Sir Keshore memerintahkan anak-anak yang ketakutan, ketakutan, dan gemetar untuk dibungkus dengan selimut dan dibawa ke rumah mereka.
Kemudian dia menempatkan seorang penjaga untuk menjaga tempat kejadian, dan kembali ke sisi Hazel.
“Apakah sesuatu benar-benar terjadi?”
tanya Hazel, gemetar ketakutan. Sir Keshore menepuk rambutnya dan berbicara dengan lembut.
“Berkat kamu, tiga anak terselamatkan hari ini. Dan Janda Marchioness Rosan juga dihentikan sebelum melakukan dosa berat.”
“Seharusnya aku memberitahumu lebih cepat.”
“Kamu tidak tahu persis apa yang sedang terjadi.”
“Apakah itu akan menimbulkan masalah bagi Grand Duchess Evron? Karena dia berada dalam hubungan ibu-anak, dia mungkin terseret ke dalam hukuman keluarga.”
“Semua akan baik-baik saja.”
Sir Keshore berkata dengan nada rendah.
“Dia pasti sudah siap ketika Janda berdosa.”
Baca Bab terbaru di Dunia Wuxia. Situs Saja
Sir Keshore menyuruh Hazel pergi ke rumahnya dulu. Karena dia pikir rumahnya sendiri akan lebih aman baginya daripada rumah Hazel.

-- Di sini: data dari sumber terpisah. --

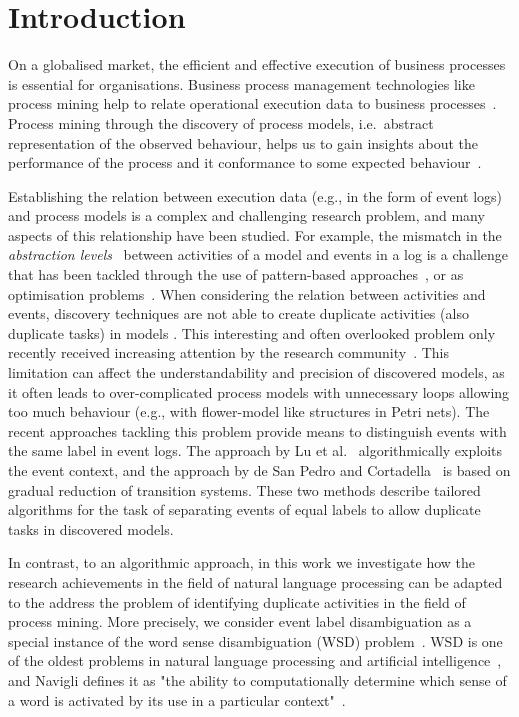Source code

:\section{Introduction}
\label{sec:intro}
On a globalised market, the efficient and effective execution of business processes is essential for organisations. Business process management technologies like process mining help to relate operational execution data to business processes~\cite{DBLP:books/daglib/0031128}. Process mining through the discovery of process models, i.e.\ abstract representation of the observed behaviour, helps us to gain insights about the performance of the process and it conformance to some expected behaviour~\cite{DBLP:books/sp/Aalst16}.

Establishing the relation between execution data (e.g., in the form of event logs) and process models is a complex and challenging research problem, and many aspects of this relationship have been studied. For example, the mismatch in the \emph{abstraction levels}~\cite{DBLP:journals/is/0001MW14} between activities of a model and events in a log is a challenge that has been tackled through the use of pattern-based approaches~\cite{DBLP:conf/bpm/MannhardtLRAT16}, or as optimisation problems~\cite{DBLP:conf/caise/SenderovichRGMM16}.%
When considering the relation between activities and events, discovery techniques are not able to create duplicate activities (also duplicate tasks) in models \cite{DBLP:journals/topnoc/Carmona12,tie2009clustering,XiaoHui2009alphaStartStar}. This interesting and often overlooked problem only recently received increasing attention by the research community~\cite{DBLP:conf/bpm/LuFBA16,DBLP:conf/bpm/PedroC16}. This limitation can affect the understandability and precision of discovered models, as it often leads to over-complicated process models with unnecessary loops allowing too much behaviour (e.g., with flower-model like structures in Petri nets).
The recent approaches tackling this problem provide means to distinguish events with the same label in event logs. The approach by Lu et al.~\cite{DBLP:conf/bpm/LuFBA16} algorithmically exploits the event context, and the approach by de San Pedro and Cortadella~\cite{DBLP:conf/bpm/PedroC16} is based on gradual reduction of transition systems. These two methods describe tailored algorithms for the task of separating events of equal labels to allow duplicate tasks in discovered models.

In contrast, to an algorithmic approach, in this work we investigate how the research achievements in the field of natural language processing can be adapted to the address the problem of identifying duplicate activities in the field of process mining.
More precisely, we consider event label disambiguation as a special instance of the word sense disambiguation (WSD) problem~\cite{DBLP:journals/csur/Navigli09}. WSD is one of the oldest problems in natural language processing and artificial intelligence~\cite{article_from_50s}, and Navigli defines it as "the ability to computationally determine which sense of a word is activated by its use in a particular context"~\cite{DBLP:journals/csur/Navigli09}.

Itu juga alasan bagi orang tua Hazel.
Hazel mengangguk pelan. Sir Keshore juga berangkat dari kereta Hazel.
Dan dia sendiri, pergi ke Istana Kekaisaran. Karena dia harus melapor langsung kepada Kaisar.
Sudah sekitar setengah jam sejak Artizea dan Lawrence menerima berita tersebut.
Jika Anda menemukan kesalahan (tautan rusak, konten tidak standar, dll.), Beri tahu kami atau beri tag admin di komentar agar kami dapat memperbaikinya sesegera mungkin.